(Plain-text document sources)
----------------------------------------

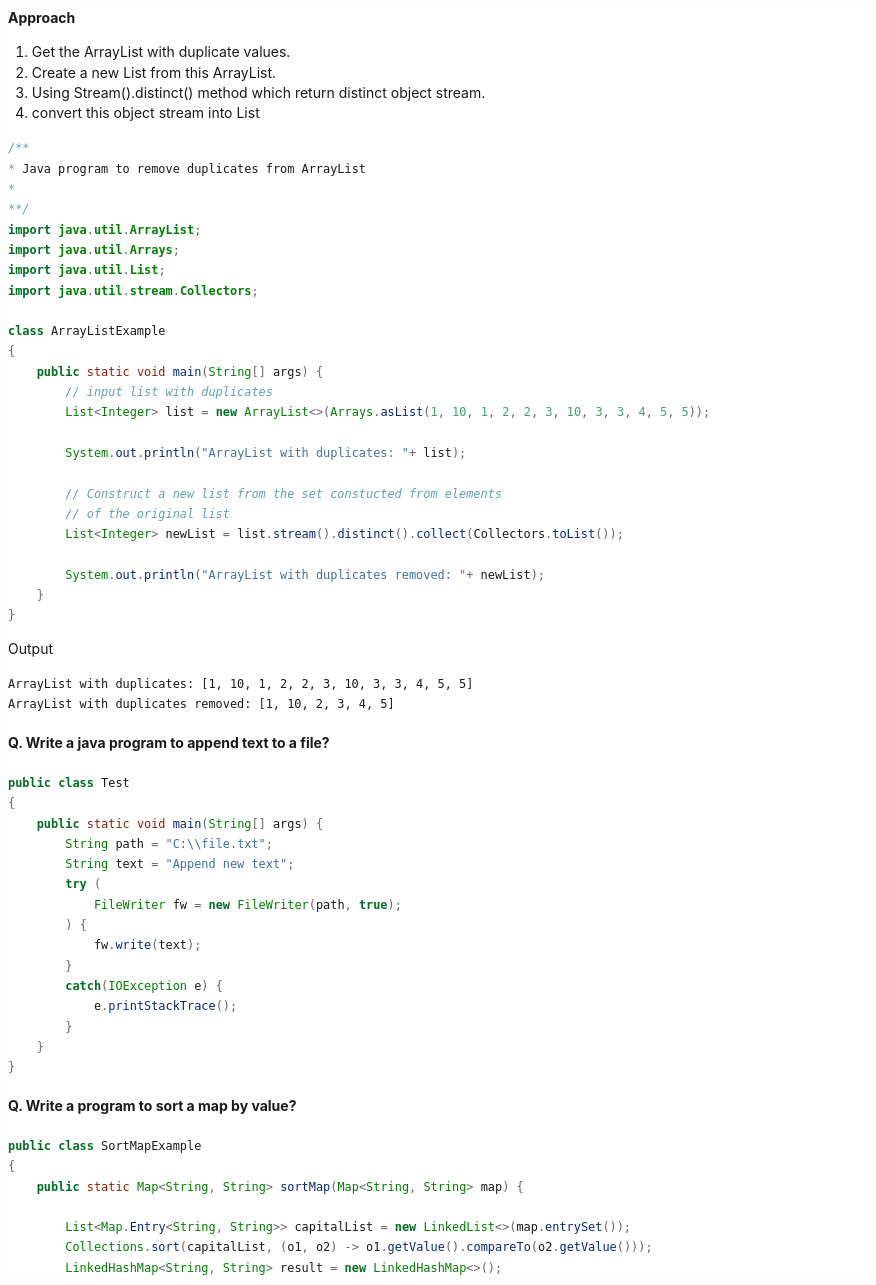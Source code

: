**Approach**  

1. Get the ArrayList with duplicate values.
1. Create a new List from this ArrayList.
1. Using Stream().distinct() method which return distinct object stream.
1. convert this object stream into List

```java
/**
* Java program to remove duplicates from ArrayList
*
**/ 
import java.util.ArrayList; 
import java.util.Arrays; 
import java.util.List; 
import java.util.stream.Collectors; 

class ArrayListExample 
{ 
	public static void main(String[] args) { 
		// input list with duplicates 
		List<Integer> list = new ArrayList<>(Arrays.asList(1, 10, 1, 2, 2, 3, 10, 3, 3, 4, 5, 5)); 
			
		System.out.println("ArrayList with duplicates: "+ list); 

		// Construct a new list from the set constucted from elements 
		// of the original list 
		List<Integer> newList = list.stream().distinct().collect(Collectors.toList()); 

		System.out.println("ArrayList with duplicates removed: "+ newList); 
	} 
} 
```
Output
```
ArrayList with duplicates: [1, 10, 1, 2, 2, 3, 10, 3, 3, 4, 5, 5]
ArrayList with duplicates removed: [1, 10, 2, 3, 4, 5]
```
#### Q. Write a java program to append text to a file?
```java
public class Test 
{  	
	public static void main(String[] args) {
        String path = "C:\\file.txt";
        String text = "Append new text";
        try (
        	FileWriter fw = new FileWriter(path, true);
        ) {
            fw.write(text);
        }
        catch(IOException e) {
        	e.printStackTrace();
        }
    }
} 
```
#### Q. Write a program to sort a map by value?
```java
public class SortMapExample 
{
	public static Map<String, String> sortMap(Map<String, String> map) {

        List<Map.Entry<String, String>> capitalList = new LinkedList<>(map.entrySet());
        Collections.sort(capitalList, (o1, o2) -> o1.getValue().compareTo(o2.getValue()));
        LinkedHashMap<String, String> result = new LinkedHashMap<>();
```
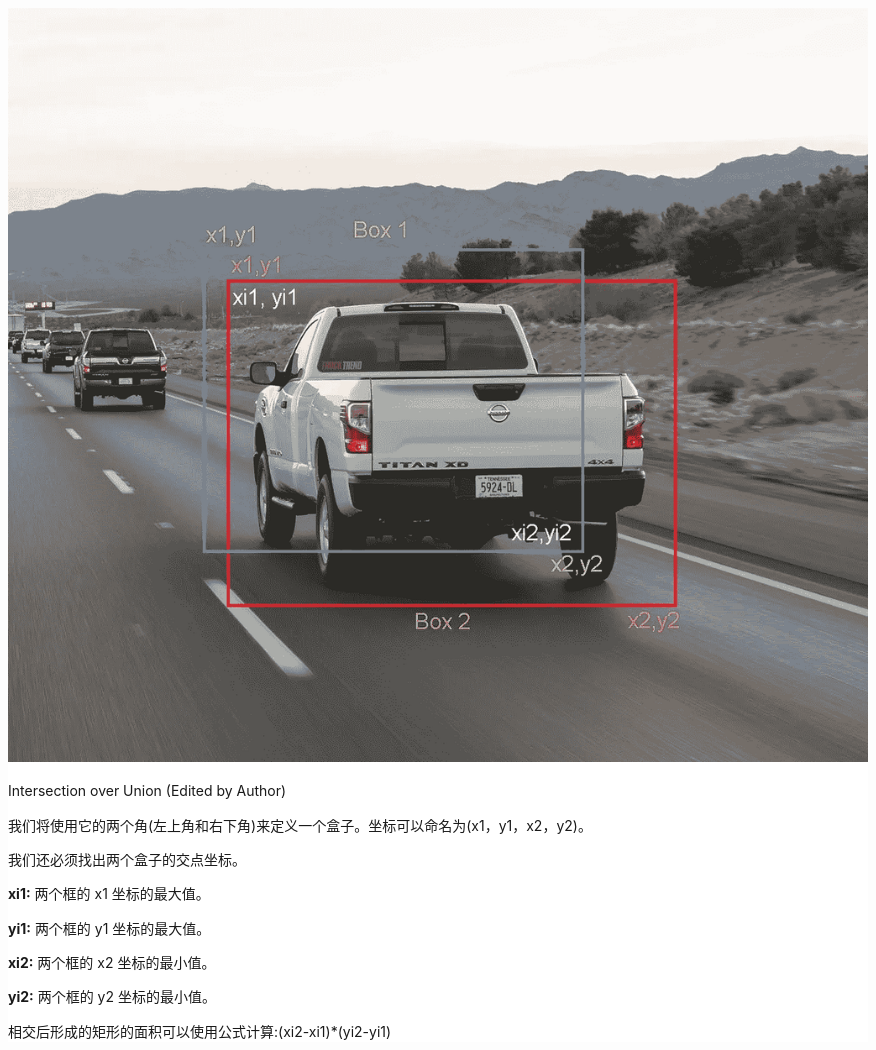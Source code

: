 ![](img/eb5636c15f3da7c8c1fb4480df88cbcd.png)

Intersection over Union (Edited by Author)

我们将使用它的两个角(左上角和右下角)来定义一个盒子。坐标可以命名为(x1，y1，x2，y2)。

我们还必须找出两个盒子的交点坐标。

**xi1:** 两个框的 x1 坐标的最大值。

**yi1:** 两个框的 y1 坐标的最大值。

**xi2:** 两个框的 x2 坐标的最小值。

**yi2:** 两个框的 y2 坐标的最小值。

相交后形成的矩形的面积可以使用公式计算:(xi2-xi1)*(yi2-yi1)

----------------------------------------

▸ **ASSIGNMENT**:
Output every record above exactly as written, but skip the pictures.

▸ **WRITTEN ANSWER**:
Source code

:**Approach**  

1. Get the ArrayList with duplicate values.
1. Create a new List from this ArrayList.
1. Using Stream().distinct() method which return distinct object stream.
1. convert this object stream into List

```java
/**
* Java program to remove duplicates from ArrayList
*
**/ 
import java.util.ArrayList; 
import java.util.Arrays; 
import java.util.List; 
import java.util.stream.Collectors; 

class ArrayListExample 
{ 
	public static void main(String[] args) { 
		// input list with duplicates 
		List<Integer> list = new ArrayList<>(Arrays.asList(1, 10, 1, 2, 2, 3, 10, 3, 3, 4, 5, 5)); 
			
		System.out.println("ArrayList with duplicates: "+ list); 

		// Construct a new list from the set constucted from elements 
		// of the original list 
		List<Integer> newList = list.stream().distinct().collect(Collectors.toList()); 

		System.out.println("ArrayList with duplicates removed: "+ newList); 
	} 
} 
```
Output
```
ArrayList with duplicates: [1, 10, 1, 2, 2, 3, 10, 3, 3, 4, 5, 5]
ArrayList with duplicates removed: [1, 10, 2, 3, 4, 5]
```
#### Q. Write a java program to append text to a file?
```java
public class Test 
{  	
	public static void main(String[] args) {
        String path = "C:\\file.txt";
        String text = "Append new text";
        try (
        	FileWriter fw = new FileWriter(path, true);
        ) {
            fw.write(text);
        }
        catch(IOException e) {
        	e.printStackTrace();
        }
    }
} 
```
#### Q. Write a program to sort a map by value?
```java
public class SortMapExample 
{
	public static Map<String, String> sortMap(Map<String, String> map) {

        List<Map.Entry<String, String>> capitalList = new LinkedList<>(map.entrySet());
        Collections.sort(capitalList, (o1, o2) -> o1.getValue().compareTo(o2.getValue()));
        LinkedHashMap<String, String> result = new LinkedHashMap<>();
```
Source code

: ![](img/eb5636c15f3da7c8c1fb4480df88cbcd.png)

Intersection over Union (Edited by Author)

我们将使用它的两个角(左上角和右下角)来定义一个盒子。坐标可以命名为(x1，y1，x2，y2)。

我们还必须找出两个盒子的交点坐标。

**xi1:** 两个框的 x1 坐标的最大值。

**yi1:** 两个框的 y1 坐标的最大值。

**xi2:** 两个框的 x2 坐标的最小值。

**yi2:** 两个框的 y2 坐标的最小值。

相交后形成的矩形的面积可以使用公式计算:(xi2-xi1)*(yi2-yi1)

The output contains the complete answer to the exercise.